Many of these young people had been involved in big, evangelical “mega-churches,” those big box structures with the full parking lots one can see on the outskirts of most American cities these days. And, they had become disenchanted with all the hype and the manipulation and the “marketing” of Christianity as well as with the notion that the whole Christian faith revolves around nothing but personal conversion, and being saved from the fires of hell by “accepting Jesus Christ as one’s personal Lord and Savior!”

They began noticing, as they talked and studied and prayed together, that the Bible really has very little to say about that…when compared to its evolving message about liberation for the oppressed, justice for the poor, and peace and harmony for the whole world! They began noticing that – far from what they had been taught – Jesus did not come to found a Church. He came to inaugurate the Kingdom of God -- To announce the ultimate Reign and Sovereignty of God. They began to discover that evangelism and social action are really two sides of the same coin. And, if the Church has a message in our day, this may be part of it!

I think today’s Gospel (Luke 10:1-11, 16-20), with Jesus sending out 70 disciples on what looks very much like an “apostolic” mission, may have something to say to all that. Let’s take a look at it. First of all, Jesus sent them out in pairs. That says something about the essential nature of Christian community for our mission. You can’t really be a “solo Christian” and being part of the Christian community is absolutely essential -- whether that community is a large one like All Saints or just “two or three gathered in Christ’s name” in a household or a cell group. Community is central!

Secondly, Jesus tells them to go out in a spirit of vulnerability and humility – “like lambs in the midst of wolves.” In contrast to a kind of triumphalist, muscular Christianity we see so much of today, these disciples are to be humble and even vulnerable as they interact with the world. Not to have all the answers, but perhaps at least asking the right questions!

Third, they are to “travel light.” “Carry no purse, no bag, no sandals, and greet no one on the way.” They were to be itinerant preachers and evangelists, not encumbered with a lot of “stuff,” and single-minded in their purpose, not getting distracted. Well, the Church of today – whether big box evangelicals or gothic mainstreamers – has a lot of “stuff!” And one of the things we are going to have to figure out in a day of economic stress, and changing priorities, is how we are going to deal with our “stuff.” Can it be used for mission and ministry? If not…do we really need it? How do we keep “the main thing, the main thing” in our mission?

Fourth, they are to be peacemakers: “Whatever house you enter, first say, Peace to this house.” There should be a peaceful, centeredness in our Christian discipleship. Whatever situation we walk into, we should bring something of “the peace of God which passes all understanding” with us. In a conflicted society and a violent world, what more important message is there than the message of peace?

Next, Jesus tells them that, while they are itinerant preachers and evangelists, they are not to “move about from house to house” but to “remain in the same house, eating and drinking whatever they provide.” In other words, they are to build relationships! And sometimes you do that by letting other people serve you! Sometimes, we are to provide hospitality to others, but at other times we need to be humble enough to let others provide hospitality to us! “Whenever you enter a town and its people welcome you, eat what is set before you… (and) cure the sick who are there.”

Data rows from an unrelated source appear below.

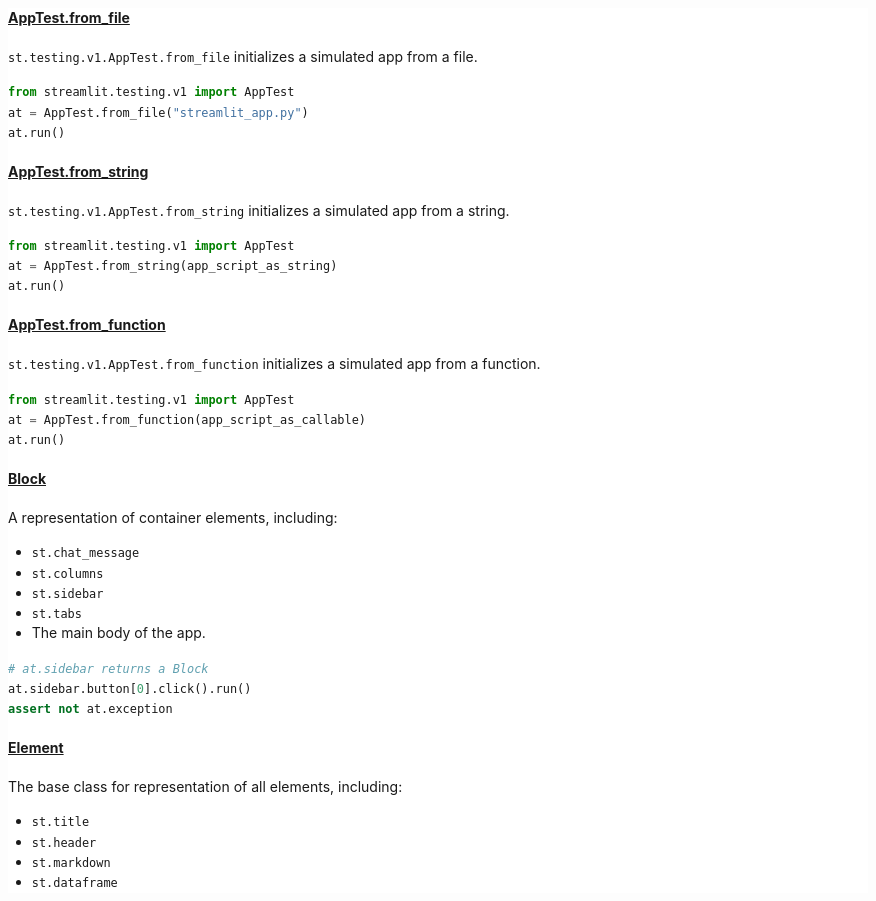#### [AppTest.from_file](/develop/api-reference/app-testing/st.testing.v1.apptest#apptestfrom_file)

`st.testing.v1.AppTest.from_file` initializes a simulated app from a file.

```python
from streamlit.testing.v1 import AppTest
at = AppTest.from_file("streamlit_app.py")
at.run()
```

#### [AppTest.from_string](/develop/api-reference/app-testing/st.testing.v1.apptest#apptestfrom_string)

`st.testing.v1.AppTest.from_string` initializes a simulated app from a string.

```python
from streamlit.testing.v1 import AppTest
at = AppTest.from_string(app_script_as_string)
at.run()
```

#### [AppTest.from_function](/develop/api-reference/app-testing/st.testing.v1.apptest#apptestfrom_function)

`st.testing.v1.AppTest.from_function` initializes a simulated app from a function.

```python
from streamlit.testing.v1 import AppTest
at = AppTest.from_function(app_script_as_callable)
at.run()
```

#### [Block](/develop/api-reference/app-testing/testing-element-classes#sttestingv1element_treeblock)

A representation of container elements, including:

*   `st.chat_message`
*   `st.columns`
*   `st.sidebar`
*   `st.tabs`
*   The main body of the app.

```python
# at.sidebar returns a Block
at.sidebar.button[0].click().run()
assert not at.exception
```

#### [Element](/develop/api-reference/app-testing/testing-element-classes#sttestingv1element_treeelement)

The base class for representation of all elements, including:

*   `st.title`
*   `st.header`
*   `st.markdown`
*   `st.dataframe`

Cure the sick. Healing! Another essential ministry for Christian disciples: we are to bring healing. That may come in the traditional forms of prayer and the laying on of hands or sitting with people bringing counsel and spiritual direction. Or it may entail the healing of society – working to end gun violence, or for just immigration reform, or marriage equality for all God’s people. However we do it, just as it is incumbent upon Christians to be peacemakers, so we are also to become healers.

Then, the last step: “Say to them: The kingdom of God has come near you!” At some point, we have to make the connection that it is God who “has given us the will and the wisdom to do all these things!” And, just as our evangelical friends have often failed to engage in the work of peacemaking and justice building, so we have often failed to make the connection for people that the reason we are about those tasks is not because they are “politically correct,” because we are in the service of God’s kingdom – we are about the task of cooperating with the Reign and the Sovereignty of God in this world!

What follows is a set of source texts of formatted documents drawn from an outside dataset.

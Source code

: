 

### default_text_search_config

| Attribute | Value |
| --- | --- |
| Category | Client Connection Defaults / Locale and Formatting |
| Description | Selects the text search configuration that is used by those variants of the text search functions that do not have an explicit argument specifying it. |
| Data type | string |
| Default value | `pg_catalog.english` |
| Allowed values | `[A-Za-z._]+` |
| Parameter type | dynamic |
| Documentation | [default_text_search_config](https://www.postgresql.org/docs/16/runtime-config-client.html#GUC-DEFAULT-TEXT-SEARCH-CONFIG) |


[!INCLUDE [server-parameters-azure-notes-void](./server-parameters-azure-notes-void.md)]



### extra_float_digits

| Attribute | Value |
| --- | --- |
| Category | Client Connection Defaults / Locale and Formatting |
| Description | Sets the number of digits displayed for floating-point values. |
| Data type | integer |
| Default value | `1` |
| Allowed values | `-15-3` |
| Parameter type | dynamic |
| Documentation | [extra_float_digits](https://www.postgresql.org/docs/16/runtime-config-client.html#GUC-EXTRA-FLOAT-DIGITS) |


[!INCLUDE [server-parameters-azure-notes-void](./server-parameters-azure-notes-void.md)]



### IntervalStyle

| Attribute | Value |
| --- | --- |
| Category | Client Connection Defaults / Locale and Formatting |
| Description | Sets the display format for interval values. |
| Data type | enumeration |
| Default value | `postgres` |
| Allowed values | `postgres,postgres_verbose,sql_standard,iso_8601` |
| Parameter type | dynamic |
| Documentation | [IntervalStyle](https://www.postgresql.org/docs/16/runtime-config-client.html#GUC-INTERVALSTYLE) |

Once again, what the emergent church folks are learning is that Jesus did not come to found a Church. Jesus came to inaugurate the Kingdom, the Reign, and the Sovereignty of God in the world. We need to learn the same thing.

Years ago, the evangelism office of The Episcopal Church put out a rather colorful poster. When you first looked at it, it appeared to be a chalice. But, it was an optical illusion and, when you looked at it more carefully, you could see that it was two faces, in profile, talking to one another. And there were three words beneath the picture: Go…Listen…Tell.

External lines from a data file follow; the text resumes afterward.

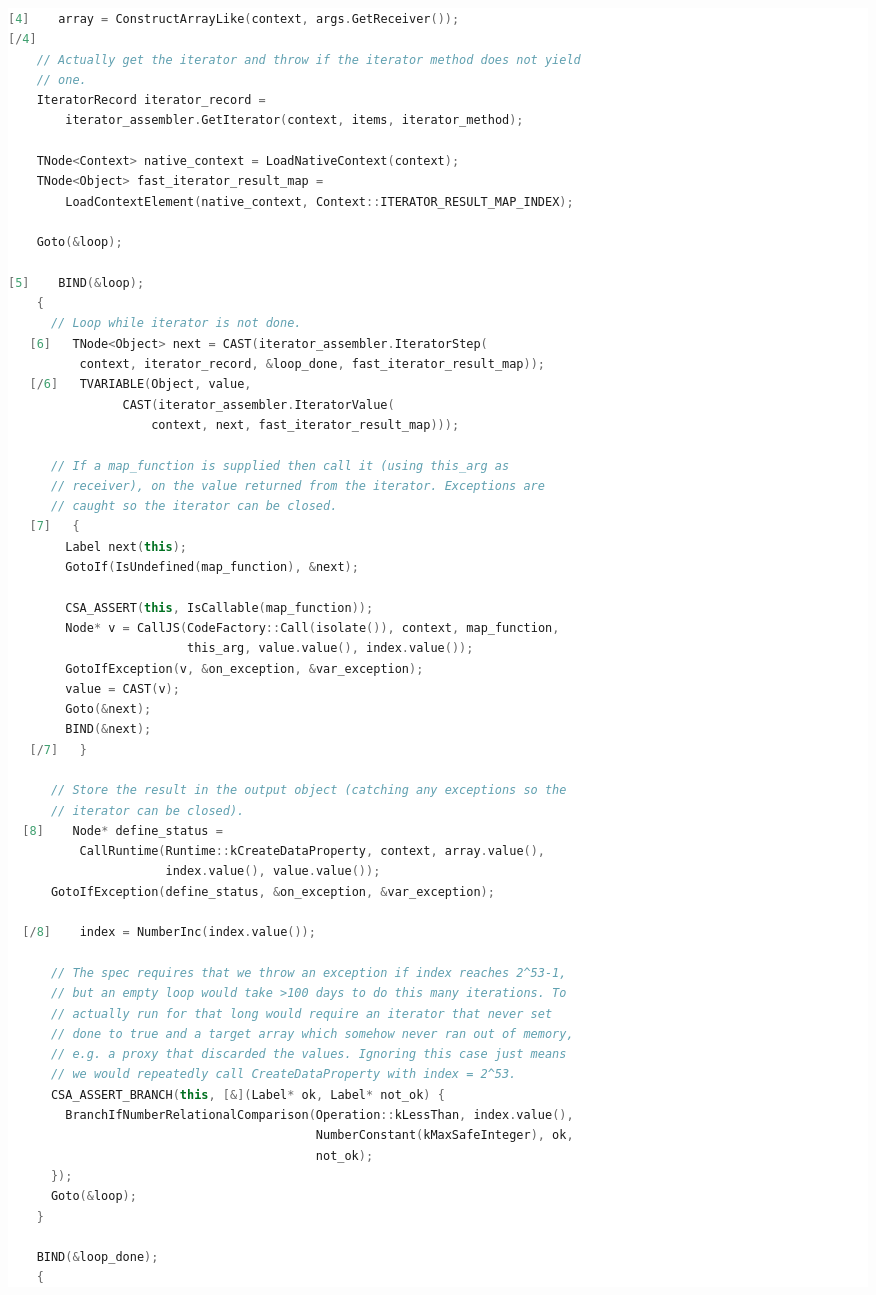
 ```c++
[4]    array = ConstructArrayLike(context, args.GetReceiver());
[/4]
    // Actually get the iterator and throw if the iterator method does not yield
    // one.
    IteratorRecord iterator_record =
        iterator_assembler.GetIterator(context, items, iterator_method);

    TNode<Context> native_context = LoadNativeContext(context);
    TNode<Object> fast_iterator_result_map =
        LoadContextElement(native_context, Context::ITERATOR_RESULT_MAP_INDEX);

    Goto(&loop);

[5]    BIND(&loop);
    {
      // Loop while iterator is not done.
   [6]   TNode<Object> next = CAST(iterator_assembler.IteratorStep(
          context, iterator_record, &loop_done, fast_iterator_result_map));
   [/6]   TVARIABLE(Object, value,
                CAST(iterator_assembler.IteratorValue(
                    context, next, fast_iterator_result_map)));

      // If a map_function is supplied then call it (using this_arg as
      // receiver), on the value returned from the iterator. Exceptions are
      // caught so the iterator can be closed.
   [7]   {
        Label next(this);
        GotoIf(IsUndefined(map_function), &next);

        CSA_ASSERT(this, IsCallable(map_function));
        Node* v = CallJS(CodeFactory::Call(isolate()), context, map_function,
                         this_arg, value.value(), index.value());
        GotoIfException(v, &on_exception, &var_exception);
        value = CAST(v);
        Goto(&next);
        BIND(&next);
   [/7]   }

      // Store the result in the output object (catching any exceptions so the
      // iterator can be closed).
  [8]    Node* define_status =
          CallRuntime(Runtime::kCreateDataProperty, context, array.value(),
                      index.value(), value.value());
      GotoIfException(define_status, &on_exception, &var_exception);

  [/8]    index = NumberInc(index.value());

      // The spec requires that we throw an exception if index reaches 2^53-1,
      // but an empty loop would take >100 days to do this many iterations. To
      // actually run for that long would require an iterator that never set
      // done to true and a target array which somehow never ran out of memory,
      // e.g. a proxy that discarded the values. Ignoring this case just means
      // we would repeatedly call CreateDataProperty with index = 2^53.
      CSA_ASSERT_BRANCH(this, [&](Label* ok, Label* not_ok) {
        BranchIfNumberRelationalComparison(Operation::kLessThan, index.value(),
                                           NumberConstant(kMaxSafeInteger), ok,
                                           not_ok);
      });
      Goto(&loop);
    }

    BIND(&loop_done);
    {
```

That was an attempt to articulate a simple, but effective, evangelism strategy for Episcopalians. A strategy which, I believe, is based on our Gospel story today of the sending out of the Seventy. Go – outside the doors if this church after we are dismissed at the end of the Liturgy. Go, into your homes and neighborhoods and schools and workplaces this week. And…

Listen. Don’t talk so much, but listen! Listen to your family and friends and co-workers and people you meet on the street. Listen to their pain and their struggles, to their joys and their celebrations. Listen deeply like those first disciples sharing meals in the homes of their new acquaintances. Then…and only then…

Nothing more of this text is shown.